TDK to Double Hard Drive Capacity with Frickin' Lasers

Outside of Hollywood, lasers mounted on sharks is a technology that may never be realized. But in hard drives? The mad scientists at TDK on working on this very thing, and once completed, it has the potential to more than double the capacity of today's hard drives. This isn't a theoretical technology that's still years or decades away, but one that will manifest in shipping drives by late next year, according to reports.

The mechanical hard drive sitting in your rig at home utilizes rotating platters. In order to read and write data to and from the platters, a magnetic head gets as close as it can with crashing into them. It's pretty remarkable when you get into the science of it all, but also pretty limited. It gets increasingly difficult for platters to hold proper magnetic charges as more data is packed onto the platters, and that's going to be a problem moving forward.

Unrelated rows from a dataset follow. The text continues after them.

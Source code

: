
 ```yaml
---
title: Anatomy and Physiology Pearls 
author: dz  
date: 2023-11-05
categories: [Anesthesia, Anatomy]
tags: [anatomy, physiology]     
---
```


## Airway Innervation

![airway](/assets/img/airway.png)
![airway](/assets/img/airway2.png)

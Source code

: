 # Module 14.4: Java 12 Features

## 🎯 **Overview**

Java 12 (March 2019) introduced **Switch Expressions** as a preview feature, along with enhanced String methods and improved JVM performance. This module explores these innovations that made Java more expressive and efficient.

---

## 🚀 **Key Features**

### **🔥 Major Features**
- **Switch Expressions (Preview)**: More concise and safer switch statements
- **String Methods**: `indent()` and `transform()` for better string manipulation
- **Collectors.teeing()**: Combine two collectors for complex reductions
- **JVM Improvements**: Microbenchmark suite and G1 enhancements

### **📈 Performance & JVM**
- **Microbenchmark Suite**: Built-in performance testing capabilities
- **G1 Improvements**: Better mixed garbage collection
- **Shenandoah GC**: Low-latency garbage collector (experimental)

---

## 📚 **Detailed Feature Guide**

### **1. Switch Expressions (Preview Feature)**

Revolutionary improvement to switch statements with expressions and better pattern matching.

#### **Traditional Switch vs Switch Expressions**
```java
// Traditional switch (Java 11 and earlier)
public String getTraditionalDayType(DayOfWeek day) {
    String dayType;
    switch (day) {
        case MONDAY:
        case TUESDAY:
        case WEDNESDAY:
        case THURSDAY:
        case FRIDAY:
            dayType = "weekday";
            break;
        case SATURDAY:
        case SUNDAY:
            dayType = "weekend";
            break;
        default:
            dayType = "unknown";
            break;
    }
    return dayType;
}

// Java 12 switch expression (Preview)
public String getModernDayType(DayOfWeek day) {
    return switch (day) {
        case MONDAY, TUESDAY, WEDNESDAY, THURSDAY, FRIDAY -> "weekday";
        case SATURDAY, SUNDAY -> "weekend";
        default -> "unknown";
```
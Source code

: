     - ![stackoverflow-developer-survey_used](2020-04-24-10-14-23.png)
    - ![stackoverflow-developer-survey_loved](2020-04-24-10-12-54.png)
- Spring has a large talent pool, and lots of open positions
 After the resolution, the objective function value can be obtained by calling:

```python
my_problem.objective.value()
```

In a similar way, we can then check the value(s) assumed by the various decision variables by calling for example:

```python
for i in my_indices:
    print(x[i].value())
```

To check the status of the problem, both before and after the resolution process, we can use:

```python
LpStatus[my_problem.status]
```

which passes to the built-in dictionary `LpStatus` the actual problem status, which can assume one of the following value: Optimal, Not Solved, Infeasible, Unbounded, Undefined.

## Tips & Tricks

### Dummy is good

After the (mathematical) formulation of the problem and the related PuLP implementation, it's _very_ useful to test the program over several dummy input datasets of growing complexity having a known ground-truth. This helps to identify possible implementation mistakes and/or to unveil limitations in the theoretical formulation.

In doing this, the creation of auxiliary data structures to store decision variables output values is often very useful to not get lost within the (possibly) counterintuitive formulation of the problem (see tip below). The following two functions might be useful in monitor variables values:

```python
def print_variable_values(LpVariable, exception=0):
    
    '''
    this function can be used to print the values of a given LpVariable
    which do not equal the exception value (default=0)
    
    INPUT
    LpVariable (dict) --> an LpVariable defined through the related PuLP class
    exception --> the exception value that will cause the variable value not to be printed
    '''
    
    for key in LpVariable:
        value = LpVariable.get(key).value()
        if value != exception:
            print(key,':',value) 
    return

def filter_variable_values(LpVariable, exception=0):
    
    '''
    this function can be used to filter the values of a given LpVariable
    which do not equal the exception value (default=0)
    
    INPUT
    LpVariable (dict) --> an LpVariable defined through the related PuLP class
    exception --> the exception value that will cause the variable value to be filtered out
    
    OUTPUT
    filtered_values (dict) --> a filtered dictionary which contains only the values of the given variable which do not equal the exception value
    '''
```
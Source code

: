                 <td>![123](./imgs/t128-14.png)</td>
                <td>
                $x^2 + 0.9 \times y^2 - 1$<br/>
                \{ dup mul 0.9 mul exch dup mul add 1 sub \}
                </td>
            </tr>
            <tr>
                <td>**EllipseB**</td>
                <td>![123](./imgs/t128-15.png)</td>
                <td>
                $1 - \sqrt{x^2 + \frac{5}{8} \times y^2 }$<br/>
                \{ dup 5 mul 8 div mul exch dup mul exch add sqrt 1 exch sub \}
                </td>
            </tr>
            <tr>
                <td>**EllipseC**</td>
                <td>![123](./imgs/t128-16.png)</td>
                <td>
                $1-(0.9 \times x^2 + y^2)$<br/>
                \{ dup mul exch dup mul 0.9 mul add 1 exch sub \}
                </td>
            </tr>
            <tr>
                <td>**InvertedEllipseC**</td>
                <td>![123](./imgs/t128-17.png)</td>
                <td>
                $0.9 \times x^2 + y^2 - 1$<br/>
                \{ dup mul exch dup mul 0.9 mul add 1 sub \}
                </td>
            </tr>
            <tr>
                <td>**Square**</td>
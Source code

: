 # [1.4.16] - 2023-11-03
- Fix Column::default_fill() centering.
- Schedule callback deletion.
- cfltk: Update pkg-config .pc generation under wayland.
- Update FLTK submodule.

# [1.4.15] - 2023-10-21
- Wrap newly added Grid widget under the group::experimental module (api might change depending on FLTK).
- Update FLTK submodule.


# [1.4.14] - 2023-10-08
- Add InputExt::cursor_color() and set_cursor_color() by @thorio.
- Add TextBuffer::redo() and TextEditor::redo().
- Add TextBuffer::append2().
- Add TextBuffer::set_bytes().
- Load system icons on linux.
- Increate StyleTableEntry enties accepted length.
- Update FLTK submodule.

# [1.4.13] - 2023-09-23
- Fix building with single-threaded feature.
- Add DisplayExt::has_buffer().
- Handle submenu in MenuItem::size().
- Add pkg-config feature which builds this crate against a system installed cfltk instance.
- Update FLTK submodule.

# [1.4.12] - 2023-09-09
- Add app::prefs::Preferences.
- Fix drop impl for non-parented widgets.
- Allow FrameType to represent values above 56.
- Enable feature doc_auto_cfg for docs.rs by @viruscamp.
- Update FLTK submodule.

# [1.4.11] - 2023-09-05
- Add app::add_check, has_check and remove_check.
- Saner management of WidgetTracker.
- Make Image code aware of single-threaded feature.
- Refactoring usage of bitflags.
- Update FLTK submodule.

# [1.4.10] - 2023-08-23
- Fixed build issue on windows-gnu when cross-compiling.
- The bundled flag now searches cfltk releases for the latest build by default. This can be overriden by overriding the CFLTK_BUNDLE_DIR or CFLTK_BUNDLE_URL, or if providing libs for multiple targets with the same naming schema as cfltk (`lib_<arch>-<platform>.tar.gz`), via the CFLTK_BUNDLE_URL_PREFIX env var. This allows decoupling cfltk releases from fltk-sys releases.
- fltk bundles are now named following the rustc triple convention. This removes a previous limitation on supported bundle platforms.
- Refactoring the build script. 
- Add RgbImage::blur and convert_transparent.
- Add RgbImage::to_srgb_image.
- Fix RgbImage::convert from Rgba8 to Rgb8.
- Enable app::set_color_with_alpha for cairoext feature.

Today's mechanical hard drives use magnetic heads to read and write data.

TDK's solution is to use lasers in conjunction with a high coercivity material that's stable at normal temperatures but has to be heated when writing data. The technology is called heat-assisted magnetic recording (HAMR). Using this new technology, TDK expects to able to build a 2.5-inch hard drive with 1TB platters. In the 3.5-inch space, this could translate to 8TB hard drives (four 4TB platters).